We have demonstrated that limitations of imaging associated with sparse baseline distribution can be inferred from the specific geometric properties of the (u, v)-coverage. Highly anisotropic coverage produces artifacts in reconstructions that distort the image in a direction consistent with stripes in the dirty beam. Additionally, an uneven radial distribution of the Fourier plane (u, v)-coverage tends to result in ambiguous image reconstruction. These limitations can be partially avoided by imaging in radially and angularly homogeneous coverage. The reconstruction issues associated with sparse coverage are exacerbated by rapid short-timescale variability, as seen in a wide array of astrophysical sources, including Sgr A* and the precessing jets of X-ray binaries.

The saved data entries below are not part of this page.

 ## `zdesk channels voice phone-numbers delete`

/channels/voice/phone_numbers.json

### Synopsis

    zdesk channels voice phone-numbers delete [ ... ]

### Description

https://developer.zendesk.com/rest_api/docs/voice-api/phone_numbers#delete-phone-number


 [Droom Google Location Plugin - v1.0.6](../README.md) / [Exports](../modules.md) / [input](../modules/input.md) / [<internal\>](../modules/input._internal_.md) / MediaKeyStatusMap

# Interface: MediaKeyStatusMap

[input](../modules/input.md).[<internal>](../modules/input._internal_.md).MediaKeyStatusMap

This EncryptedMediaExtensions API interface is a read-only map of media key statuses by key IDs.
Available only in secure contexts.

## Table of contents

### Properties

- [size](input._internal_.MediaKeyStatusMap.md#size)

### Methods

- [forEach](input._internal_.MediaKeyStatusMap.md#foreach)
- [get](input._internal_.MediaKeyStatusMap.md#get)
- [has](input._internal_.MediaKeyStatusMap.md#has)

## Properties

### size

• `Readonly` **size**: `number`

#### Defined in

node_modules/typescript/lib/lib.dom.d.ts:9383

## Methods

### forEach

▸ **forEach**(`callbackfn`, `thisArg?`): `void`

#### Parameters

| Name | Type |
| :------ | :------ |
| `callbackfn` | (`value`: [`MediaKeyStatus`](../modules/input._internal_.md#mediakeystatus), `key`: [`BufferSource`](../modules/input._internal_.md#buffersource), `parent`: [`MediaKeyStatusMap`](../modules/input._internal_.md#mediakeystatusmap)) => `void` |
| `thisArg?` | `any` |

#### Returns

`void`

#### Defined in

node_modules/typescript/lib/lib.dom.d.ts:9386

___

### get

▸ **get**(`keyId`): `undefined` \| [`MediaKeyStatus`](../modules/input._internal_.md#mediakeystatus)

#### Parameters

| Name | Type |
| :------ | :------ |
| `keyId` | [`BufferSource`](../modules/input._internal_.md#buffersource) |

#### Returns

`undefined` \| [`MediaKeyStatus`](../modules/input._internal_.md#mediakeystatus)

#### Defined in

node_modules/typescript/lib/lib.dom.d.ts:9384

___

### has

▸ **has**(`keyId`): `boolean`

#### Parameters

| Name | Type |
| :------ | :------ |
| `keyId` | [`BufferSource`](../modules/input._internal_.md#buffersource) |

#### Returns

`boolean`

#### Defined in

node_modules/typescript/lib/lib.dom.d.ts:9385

Next, we surveyed and compared existing geometric measures of (u, v)-coverage, in addition to deriving a novel isotropy-based metric that addressed the specific limitations demonstrated in Section 4. The examined metrics included the normalized cross-correlation (2), the (u, v) filling fraction (see Palumbo et al. 2019), and the LCG metric (Equation (3); see Wielgus et al. 2020a). The isotropy metric treats the distribution of baselines as a mass distribution and examines the second moment to rank coverages by homogeneity in the Fourier plane. The isotropy metric gives similar results to other (u, v)-coverage-based metrics while being more computationally efficient.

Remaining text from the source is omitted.